---------- THE DATA

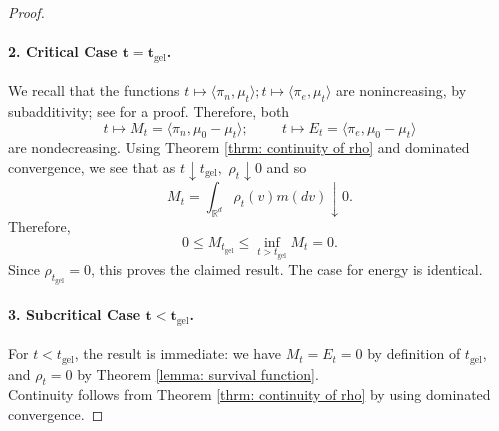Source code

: \begin{proof}
\paragraph{2. Critical Case $\mathbf{t=t_\mathrm{gel}}$.} We recall  that the functions $t\mapsto \langle \pi_n, \mu_t\rangle; t\mapsto \langle \pi_e, \mu_t\rangle$ are nonincreasing, by subadditivity; see \cite{N00} for a proof. Therefore, both \begin{equation}
    t\mapsto M_t=\langle \pi_n, \mu_0-\mu_t\rangle;\hspace{1cm}  t\mapsto E_t=\langle \pi_e, \mu_0-\mu_t\rangle 
\end{equation} are nondecreasing. Using Theorem \ref{thrm: continuity of rho} and dominated convergence, we see that as $t\downarrow t_\mathrm{gel},$ $\rho_t\downarrow 0$ and so \begin{equation}
    M_t =\int_{\mathbb{R}^d} \rho_t(v)m(dv) \downarrow 0. 
\end{equation} Therefore, \begin{equation}
    0 \leq M_{t_\mathrm{gel}} \leq \inf_{t>t_\mathrm{gel}} M_t = 0. 
\end{equation} Since $\rho_{t_\mathrm{gel}}=0$, this proves the claimed result. The case for energy is identical.
\paragraph{3. Subcritical Case $\mathbf{t<t_\mathrm{gel}}$.} For $t<t_\mathrm{gel}$, the result is immediate: we have $M_t=E_t=0$ by definition of $t_\mathrm{gel}$, and $\rho_t=0$ by Theorem \ref{lemma: survival function}. \medskip \\ Continuity follows from Theorem \ref{thrm: continuity of rho} by using dominated convergence. \end{proof}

--------------------

The entries above are to be repeated exactly, except for any pictures.

RESULT:
Source code

: \begin{proof}
\paragraph{2. Critical Case $\mathbf{t=t_\mathrm{gel}}$.} We recall  that the functions $t\mapsto \langle \pi_n, \mu_t\rangle; t\mapsto \langle \pi_e, \mu_t\rangle$ are nonincreasing, by subadditivity; see \cite{N00} for a proof. Therefore, both \begin{equation}
    t\mapsto M_t=\langle \pi_n, \mu_0-\mu_t\rangle;\hspace{1cm}  t\mapsto E_t=\langle \pi_e, \mu_0-\mu_t\rangle 
\end{equation} are nondecreasing. Using Theorem \ref{thrm: continuity of rho} and dominated convergence, we see that as $t\downarrow t_\mathrm{gel},$ $\rho_t\downarrow 0$ and so \begin{equation}
    M_t =\int_{\mathbb{R}^d} \rho_t(v)m(dv) \downarrow 0. 
\end{equation} Therefore, \begin{equation}
    0 \leq M_{t_\mathrm{gel}} \leq \inf_{t>t_\mathrm{gel}} M_t = 0. 
\end{equation} Since $\rho_{t_\mathrm{gel}}=0$, this proves the claimed result. The case for energy is identical.
\paragraph{3. Subcritical Case $\mathbf{t<t_\mathrm{gel}}$.} For $t<t_\mathrm{gel}$, the result is immediate: we have $M_t=E_t=0$ by definition of $t_\mathrm{gel}$, and $\rho_t=0$ by Theorem \ref{lemma: survival function}. \medskip \\ Continuity follows from Theorem \ref{thrm: continuity of rho} by using dominated convergence. \end{proof}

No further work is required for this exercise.